The park adjoins the Mata das Baleias (Baleias Forest), owned by the Hospital da Baleia.
In 2010 the Hospital da Baleia said it was partnering with the private sector to support adventure tourism in the forest, and establishing partnerships with universities for research.
The 2 km Solidarity Trail leads from the hospital's headquarters to the 1400 m Pico Belo Horizonte, also known as Antenna Peak, from which the whole city is visible.
The hospital would gain revenue from tourism.

In October 2014 the Public Ministry of Minas Gerais (MPMG) filed an action demanding implementation of the Baleia State Park, naming the State Forestry Institute (IEF) and the Prefecture of Belo Horizonte.
The ministry said the area had been protected since 1932 but the park had never existed except on paper.
There was no infrastructure, and the park suffered from fires, squatters, deforestation and water pollution.
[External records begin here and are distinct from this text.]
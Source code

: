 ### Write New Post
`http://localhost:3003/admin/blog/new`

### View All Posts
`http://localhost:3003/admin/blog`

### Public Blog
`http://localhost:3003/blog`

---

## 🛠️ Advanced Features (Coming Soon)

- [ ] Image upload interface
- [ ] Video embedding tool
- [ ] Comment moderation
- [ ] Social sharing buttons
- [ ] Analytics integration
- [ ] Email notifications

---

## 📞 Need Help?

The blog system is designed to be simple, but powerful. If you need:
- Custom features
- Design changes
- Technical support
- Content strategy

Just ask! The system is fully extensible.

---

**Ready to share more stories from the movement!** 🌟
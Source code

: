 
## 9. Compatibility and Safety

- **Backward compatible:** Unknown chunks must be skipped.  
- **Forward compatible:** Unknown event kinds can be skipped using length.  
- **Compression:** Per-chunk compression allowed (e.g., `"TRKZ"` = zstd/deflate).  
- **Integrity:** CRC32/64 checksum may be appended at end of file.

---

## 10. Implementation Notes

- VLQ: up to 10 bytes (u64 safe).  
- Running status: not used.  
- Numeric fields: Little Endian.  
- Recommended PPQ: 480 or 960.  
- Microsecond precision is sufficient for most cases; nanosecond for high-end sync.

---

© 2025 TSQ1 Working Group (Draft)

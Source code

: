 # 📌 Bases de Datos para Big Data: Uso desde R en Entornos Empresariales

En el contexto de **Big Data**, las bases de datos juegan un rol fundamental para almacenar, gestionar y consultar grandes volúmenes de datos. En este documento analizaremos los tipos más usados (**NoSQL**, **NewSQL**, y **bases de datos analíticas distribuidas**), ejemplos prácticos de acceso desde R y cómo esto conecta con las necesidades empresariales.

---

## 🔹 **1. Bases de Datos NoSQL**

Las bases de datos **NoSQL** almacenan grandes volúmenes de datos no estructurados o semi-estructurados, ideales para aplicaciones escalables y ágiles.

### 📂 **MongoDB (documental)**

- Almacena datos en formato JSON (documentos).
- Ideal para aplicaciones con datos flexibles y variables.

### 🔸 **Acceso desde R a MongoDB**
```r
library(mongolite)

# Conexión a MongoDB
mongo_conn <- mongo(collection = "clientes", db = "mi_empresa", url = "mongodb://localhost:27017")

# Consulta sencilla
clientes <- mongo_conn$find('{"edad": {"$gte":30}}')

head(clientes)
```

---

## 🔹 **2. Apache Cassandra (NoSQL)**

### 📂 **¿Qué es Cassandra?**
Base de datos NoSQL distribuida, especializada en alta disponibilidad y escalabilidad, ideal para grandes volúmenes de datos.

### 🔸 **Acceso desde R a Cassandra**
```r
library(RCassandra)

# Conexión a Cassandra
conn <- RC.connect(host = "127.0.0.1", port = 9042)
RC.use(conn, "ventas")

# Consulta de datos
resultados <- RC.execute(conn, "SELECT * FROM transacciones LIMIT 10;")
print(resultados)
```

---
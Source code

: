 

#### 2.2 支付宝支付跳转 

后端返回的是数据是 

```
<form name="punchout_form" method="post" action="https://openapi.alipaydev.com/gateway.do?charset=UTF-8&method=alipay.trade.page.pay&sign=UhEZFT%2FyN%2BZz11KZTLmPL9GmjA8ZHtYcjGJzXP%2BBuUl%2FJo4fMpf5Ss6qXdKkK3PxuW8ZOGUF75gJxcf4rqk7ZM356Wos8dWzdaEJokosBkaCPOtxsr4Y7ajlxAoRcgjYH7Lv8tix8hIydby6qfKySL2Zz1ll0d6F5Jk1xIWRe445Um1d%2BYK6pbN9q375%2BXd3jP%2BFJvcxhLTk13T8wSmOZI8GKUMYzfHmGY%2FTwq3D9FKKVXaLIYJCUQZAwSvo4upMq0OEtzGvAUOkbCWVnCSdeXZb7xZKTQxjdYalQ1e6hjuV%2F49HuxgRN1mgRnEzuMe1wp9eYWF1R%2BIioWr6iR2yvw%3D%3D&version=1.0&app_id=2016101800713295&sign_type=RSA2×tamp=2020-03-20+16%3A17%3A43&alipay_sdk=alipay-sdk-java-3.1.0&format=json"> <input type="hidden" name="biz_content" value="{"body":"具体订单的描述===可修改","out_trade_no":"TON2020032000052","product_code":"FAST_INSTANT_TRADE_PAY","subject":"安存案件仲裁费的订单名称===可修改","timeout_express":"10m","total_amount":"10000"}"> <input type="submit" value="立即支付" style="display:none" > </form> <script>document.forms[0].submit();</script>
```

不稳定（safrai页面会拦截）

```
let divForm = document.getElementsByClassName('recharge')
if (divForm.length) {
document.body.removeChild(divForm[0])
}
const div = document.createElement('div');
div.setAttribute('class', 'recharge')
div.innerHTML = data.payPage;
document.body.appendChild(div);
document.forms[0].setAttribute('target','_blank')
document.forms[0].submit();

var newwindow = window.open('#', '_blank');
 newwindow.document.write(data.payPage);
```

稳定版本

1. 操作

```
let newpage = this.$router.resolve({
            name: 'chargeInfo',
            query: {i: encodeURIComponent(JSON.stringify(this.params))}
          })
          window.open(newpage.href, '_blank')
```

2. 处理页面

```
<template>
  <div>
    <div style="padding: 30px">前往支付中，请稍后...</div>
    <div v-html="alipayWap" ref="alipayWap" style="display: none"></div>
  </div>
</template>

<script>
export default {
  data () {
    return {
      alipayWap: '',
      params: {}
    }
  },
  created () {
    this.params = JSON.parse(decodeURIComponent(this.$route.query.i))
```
The action required creation of a consultative council for the park and demanded appointment within 30 days of a manager and four park rangers, with vehicles and necessary equipment.

==Environment==

The Baleia State Park holds diverse natural environments due to its rugged topography, and its varied rocks and soils.
It holds alpine meadows, cerrado and a small area of gallery forest.
The park provides a refuge for several endangered species of birds and animals.
188 species of birds have been catalogued, of which 11 are endangered and three are endemic to the Baleia Forest.
The three endemic birds species, considered endangered in other regions, are white-rumped tanager (Cypsnagra hirundinacea), blue finch (Porphyrospiza caerulescens) and swallow-tailed cotinga (Phibalura flavirostris).
There are small mammals such as possums, armadillos, monkeys, coatis and ferrets.